Exercise =
Report the count of lines below that include "sudo", without any other text.

====== Supplied data

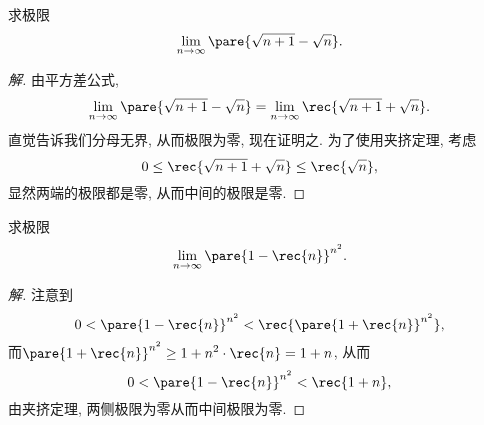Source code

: \documentclass{ctexart}
\begin{document}
\begin{ex}
    求极限
    \[ \lim_{n\rightarrow\infty} \pare{\sqrt{n+1} - \sqrt{n}}. \]
\end{ex}
\begin{proof}[解]
    由平方差公式,
    \[ \lim_{n\rightarrow\infty} \pare{\sqrt{n+1} - \sqrt{n}} = \lim_{n\rightarrow\infty} \rec{\sqrt{n+1} + \sqrt{n}}. \]
    直觉告诉我们分母无界, 从而极限为零, 现在证明之. 为了使用夹挤定理, 考虑
    \[ 0 \le \rec{\sqrt{n+1} + \sqrt{n}} \le \rec{\sqrt{n}}, \]
    显然两端的极限都是零, 从而中间的极限是零.
\end{proof}
\begin{ex}
    求极限
    \[ \lim_{n\rightarrow\infty} \pare{1-\rec{n}}^{n^2}. \]
\end{ex}
\begin{proof}[解]
    注意到
    \[ 0 < \pare{1-\rec{n}}^{n^2} < \rec{\pare{1+\rec{n}}^{n^2}}, \]
    而$\displaystyle \pare{1+\rec{n}}^{n^2} \ge 1 + n^2\cdot \rec{n} = 1+n$,
    从而
    \[ 0 < \pare{1-\rec{n}}^{n^2} < \rec{1+n}, \]
    由夹挤定理, 两侧极限为零从而中间极限为零.
\end{proof}
\end{document}
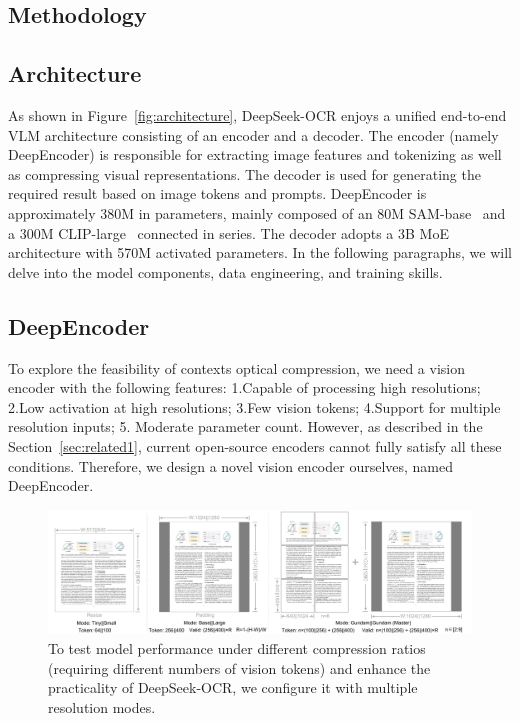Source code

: \documentclass[11pt, a4paper, logo, copyright, nonumbering]{deepseek}
\begin{document}
\begin{CJK*}{UTF8}{gbsn}
\section{Methodology}
\subsection{Architecture}
As shown in Figure~\ref{fig:architecture}, DeepSeek-OCR enjoys a unified end-to-end VLM architecture consisting of an encoder and a decoder. The encoder (namely DeepEncoder) is responsible for extracting image features and tokenizing as well as compressing visual representations. The decoder is used for generating the required result based on image tokens and prompts. DeepEncoder is approximately 380M in parameters, mainly composed of an 80M SAM-base~\cite{kirillov2023segment} and a 300M CLIP-large~\cite{radford2021learning} connected in series. The decoder adopts a 3B MoE~\cite{liu2024deepseekv2,liu2024deepseekv3} architecture with 570M activated parameters. In the following paragraphs, we will delve into the model components, data engineering, and training skills.


\subsection{DeepEncoder}
To explore the feasibility of contexts optical compression, we need a vision encoder with the following features: 1.Capable of processing high resolutions; 2.Low activation at high resolutions; 3.Few vision tokens; 4.Support for multiple resolution inputs; 5. Moderate parameter count. However, as described in the Section~\ref{sec:related1}, current open-source encoders cannot fully satisfy all these conditions. Therefore, we design a novel vision encoder ourselves, named DeepEncoder.


\begin{figure}[ht]
	\centering
    \includegraphics[width=1.0\linewidth]{figures/2.pdf}
	\caption{To test model performance under different compression ratios (requiring different numbers of vision tokens) and enhance the practicality of DeepSeek-OCR, we configure it with multiple resolution modes. }
	\label{fig:resolution}
\end{figure}



\end{CJK*}
\end{document}
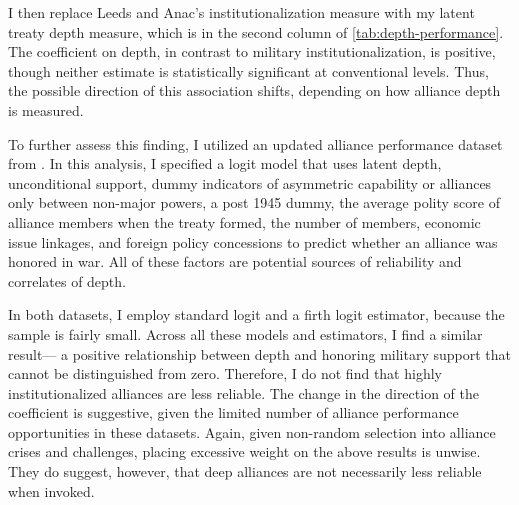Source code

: \documentclass[12pt]{article}
\begin{document}
I then replace Leeds and Anac's institutionalization measure with my latent treaty depth measure, which is in the second column of \autoref{tab:depth-performance}. 
The coefficient on depth, in contrast to military institutionalization, is positive, though neither estimate is statistically significant at conventional levels. 
Thus, the possible direction of this association shifts, depending on how alliance depth is measured.


To further assess this finding, I utilized an updated alliance performance dataset from \citet{BerkemeierFuhrmann2018}.
In this analysis, I specified a logit model that uses latent depth, unconditional support, dummy indicators of asymmetric capability or alliances only between non-major powers, a post 1945 dummy, the average polity score of alliance members when the treaty formed, the number of members, economic issue linkages, and foreign policy concessions to predict whether an alliance was honored in war. 
All of these factors are potential sources of reliability and correlates of depth. 


In both datasets, I employ standard logit and a firth logit estimator, because the sample is fairly small. 
Across all these models and estimators, I find a similar result--- a positive relationship between depth and honoring military support that cannot be distinguished from zero.
Therefore, I do not find that highly institutionalized alliances are less reliable. 
The change in the direction of the coefficient is suggestive, given the limited number of alliance performance opportunities in these datasets. 
Again, given non-random selection into alliance crises and challenges, placing excessive weight on the above results is unwise. 
They do suggest, however, that deep alliances are not necessarily less reliable when invoked. 





  
 
\end{document}
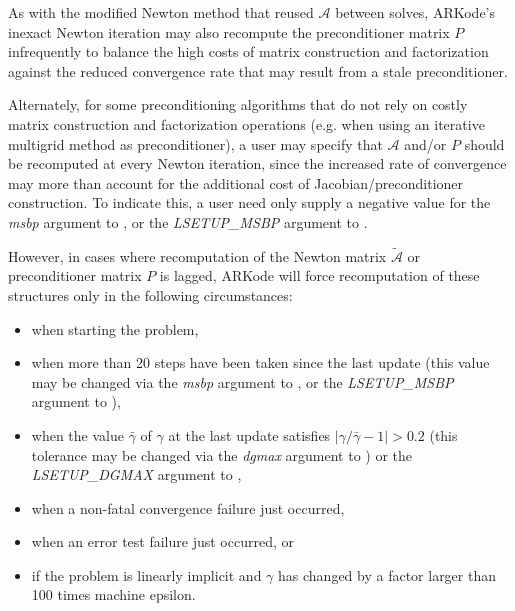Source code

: \documentclass[letterpaper,10pt,english]{sphinxmanual}
\begin{document}
As with the modified Newton method that reused \({\mathcal A}\)
between solves, ARKode's inexact Newton iteration may also recompute the
preconditioner matrix \(P\) infrequently to balance the high costs
of matrix construction and factorization against the reduced
convergence rate that may result from a stale preconditioner.

Alternately, for some preconditioning algorithms that do not rely on
costly matrix construction and factorization operations (e.g. when
using an iterative multigrid method as preconditioner), a user may
specify that \({\mathcal A}\) and/or \(P\) should be
recomputed at every Newton iteration, since the increased rate of
convergence may more than account for the additional cost of
Jacobian/preconditioner construction.  To indicate this, a user need
only supply a negative value for the \emph{msbp} argument to
{\hyperref[c_interface/User_callable:c.ARKodeSetMaxStepsBetweenLSet]{\emph{}}}, or the \emph{LSETUP\_MSBP}
argument to {\hyperref[f_interface/Usage:f/_/FARKSETIIN]{\emph{}}}.

However, in cases where recomputation of the Newton matrix
\(\tilde{\mathcal A}\) or preconditioner matrix \(P\) is
lagged, ARKode will force recomputation of these structures only in
the following circumstances:
\begin{itemize}
\item {} 
when starting the problem,

\item {} 
when more than 20 steps have been taken since the last update (this
value may be changed via the \emph{msbp} argument to
{\hyperref[c_interface/User_callable:c.ARKodeSetMaxStepsBetweenLSet]{\emph{}}}, or the \emph{LSETUP\_MSBP}
argument to {\hyperref[f_interface/Usage:f/_/FARKSETIIN]{\emph{}}}),

\item {} 
when the value \(\bar{\gamma}\) of \(\gamma\) at the last
update satisfies \(\left|\gamma/\bar{\gamma} - 1\right| > 0.2\)
(this tolerance may be changed via the \emph{dgmax} argument to
{\hyperref[c_interface/User_callable:c.ARKodeSetDeltaGammaMax]{\emph{}}}) or the \emph{LSETUP\_DGMAX}
argument to {\hyperref[f_interface/Usage:f/_/FARKSETRIN]{\emph{}}},

\item {} 
when a non-fatal convergence failure just occurred,

\item {} 
when an error test failure just occurred, or

\item {} 
if the problem is linearly implicit and \(\gamma\) has
changed by a factor larger than 100 times machine epsilon.

\end{itemize}
\end{document}
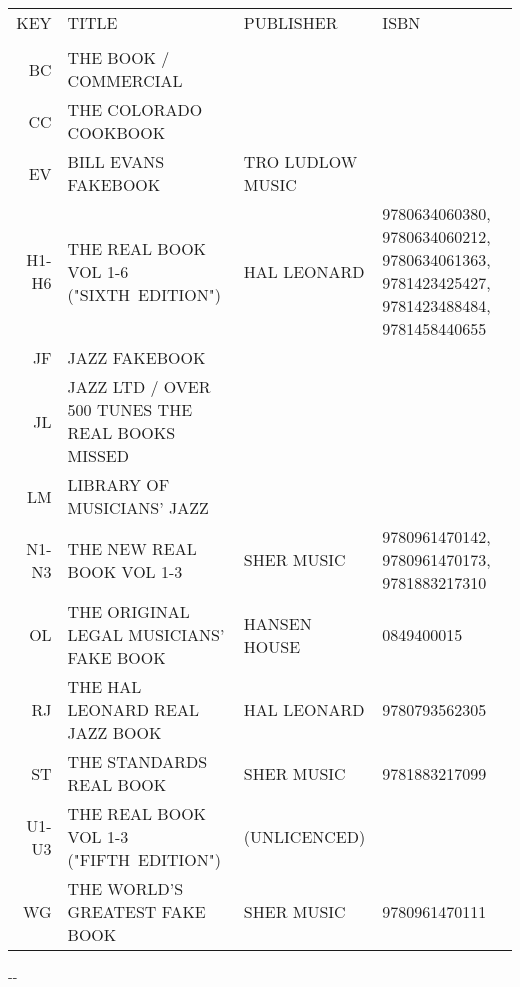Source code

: \documentclass[8pt]{scrartcl}
\begin{document}
\selectfont
\begin{center}
  \begin{tabular}{rp{}p{}p{}}%
    KEY   &  TITLE                                           & PUBLISHER        & ISBN \\
          &                                                  &                  & \\
    BC    &  THE BOOK / COMMERCIAL                           &                  & \\
    CC    &  THE COLORADO COOKBOOK                           &                  & \\
    EV    &  BILL EVANS FAKEBOOK                             & TRO LUDLOW MUSIC & \\
    H1-H6 &  THE REAL BOOK VOL 1-6 ("SIXTH~EDITION")         & HAL LEONARD      & 9780634060380, 9780634060212, 9780634061363, 9781423425427, 9781423488484, 9781458440655 \\
    JF    &  JAZZ FAKEBOOK                                   &                  & \\
    JL    &  JAZZ LTD / OVER 500 TUNES THE REAL BOOKS MISSED &                  & \\
    LM    &  LIBRARY OF MUSICIANS’ JAZZ                      &                  & \\
    N1-N3 &  THE NEW REAL BOOK VOL 1-3                       & SHER MUSIC       & 9780961470142, 9780961470173, 9781883217310 \\
    OL    & THE ORIGINAL LEGAL MUSICIANS' FAKE BOOK          & HANSEN HOUSE     & 0849400015 \\
    RJ    &  THE HAL LEONARD REAL JAZZ BOOK                  & HAL LEONARD      & 9780793562305 \\
    ST    &  THE STANDARDS REAL BOOK                         & SHER MUSIC       & 9781883217099 \\
    U1-U3 &  THE REAL BOOK VOL 1-3 ("FIFTH~EDITION")         & (UNLICENCED)     & \\
    WG    &  THE WORLD'S GREATEST FAKE BOOK                  & SHER MUSIC       & 9780961470111 \\
  \end{tabular}
\end{center}

\begin{multicols}{3}
  \raggedright
  
\end{multicols}

\begin{center}
  \the\year-\the\month-\the\day
\end{center}
\end{document}
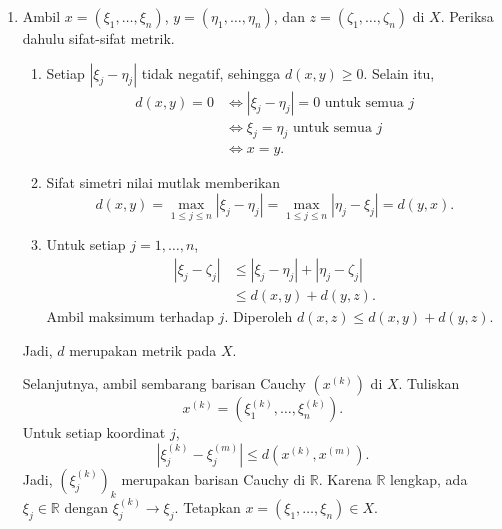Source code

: \documentclass[11pt,a4paper]{article}
\newcommand{\R}{\mathbb{R}}
\begin{document}
\begin{enumerate}[itemsep=12pt,parsep=5pt]
\begin{enumerate}
          \item Fungsi nol berada di $W$ karena nilainya di $x=0$ adalah nol.
                Namun,
                \[
                  g(0)=\frac{\delta}{2}\ne0.
                \]
                Jadi, $g\notin W$.
                Untuk setiap $\delta>0$, bola $B(0,\delta)$ memuat fungsi di luar $W$.
                Maka, tidak ada bola terbuka berpusat di $0$ yang termuat dalam $W$.
                Karena $0\in W$, himpunan $W$ bukan himpunan terbuka.
        \end{enumerate}

  \item Ambil $x=(\xi_1,\ldots,\xi_n)$, $y=(\eta_1,\ldots,\eta_n)$,
        dan $z=(\zeta_1,\ldots,\zeta_n)$ di $X$.
        Periksa dahulu sifat-sifat metrik.
        \begin{enumerate}
          \item Setiap $|\xi_j-\eta_j|$ tidak negatif, sehingga $d(x,y)\ge0$.
                Selain itu,
                \begin{align*}
                  d(x,y)=0
                   & \Longleftrightarrow |\xi_j-\eta_j|=0
                  \text{ untuk semua }j                   \\
                   & \Longleftrightarrow \xi_j=\eta_j
                  \text{ untuk semua }j                   \\
                   & \Longleftrightarrow x=y.
                \end{align*}

          \item Sifat simetri nilai mutlak memberikan
                \[
                  d(x,y)=\max_{1\le j\le n}|\xi_j-\eta_j|
                  =\max_{1\le j\le n}|\eta_j-\xi_j|
                  =d(y,x).
                \]

          \item Untuk setiap $j=1,\ldots,n$,
                \begin{align*}
                  |\xi_j-\zeta_j|
                   & \le |\xi_j-\eta_j|+|\eta_j-\zeta_j| \\
                   & \le d(x,y)+d(y,z).
                \end{align*}
                Ambil maksimum terhadap $j$.
                Diperoleh $d(x,z)\le d(x,y)+d(y,z)$.
        \end{enumerate}
        Jadi, $d$ merupakan metrik pada $X$.

        Selanjutnya, ambil sembarang barisan Cauchy $(x^{(k)})$ di $X$.
        Tuliskan
        \[
          x^{(k)}=(\xi_1^{(k)},\ldots,\xi_n^{(k)}).
        \]
        Untuk setiap koordinat $j$,
        \[
          |\xi_j^{(k)}-\xi_j^{(m)}|\le d(x^{(k)},x^{(m)}).
        \]
        Jadi, $(\xi_j^{(k)})_k$ merupakan barisan Cauchy di $\R$.
        Karena $\R$ lengkap, ada $\xi_j\in\R$ dengan $\xi_j^{(k)}\to\xi_j$.
        Tetapkan $x=(\xi_1,\ldots,\xi_n)\in X$.


\end{enumerate}
\end{document}
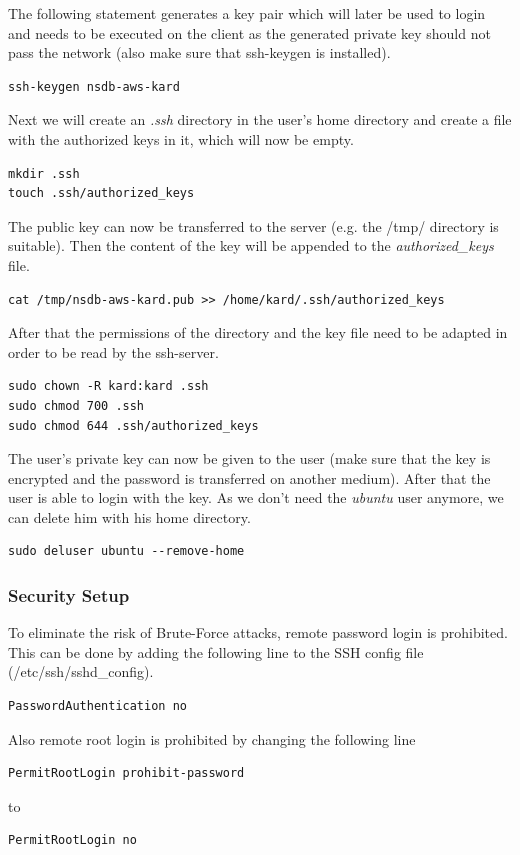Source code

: The following statement generates a key pair which will later be used to login and needs to be executed on the client as the generated private key should not pass the network (also make sure that ssh-keygen is installed).
\begin{lstlisting}
ssh-keygen nsdb-aws-kard
\end{lstlisting}

Next we will create an \textit{.ssh} directory in the user's home directory and create a file with the authorized keys in it, which will now be empty.
\begin{lstlisting}
mkdir .ssh
touch .ssh/authorized_keys
\end{lstlisting}

The public key can now be transferred to the server (e.g. the /tmp/ directory is suitable). Then the content of the key will be appended to the \textit{authorized\_keys} file.
\begin{lstlisting}
cat /tmp/nsdb-aws-kard.pub >> /home/kard/.ssh/authorized_keys
\end{lstlisting}

After that the permissions of the directory and the key file need to be adapted in order to be read by the ssh-server.
\begin{lstlisting}
sudo chown -R kard:kard .ssh
sudo chmod 700 .ssh
sudo chmod 644 .ssh/authorized_keys
\end{lstlisting}

The user's private key can now be given to the user (make sure that the key is encrypted and the password is transferred on another medium). After that the user is able to login with the key. As we don't need the \textit{ubuntu} user anymore, we can delete him with his home directory.
\begin{lstlisting}
sudo deluser ubuntu --remove-home 
\end{lstlisting}

\subsubsection{Security Setup}
To eliminate the risk of Brute-Force attacks, remote password login is prohibited. This can be done by adding the following line to the SSH config file (/etc/ssh/sshd\_config).
\begin{lstlisting}
PasswordAuthentication no
\end{lstlisting}

Also remote root login is prohibited by changing the following line
\begin{lstlisting}
PermitRootLogin prohibit-password
\end{lstlisting}
to
\begin{lstlisting}
PermitRootLogin no
\end{lstlisting}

============

Exercise output =
4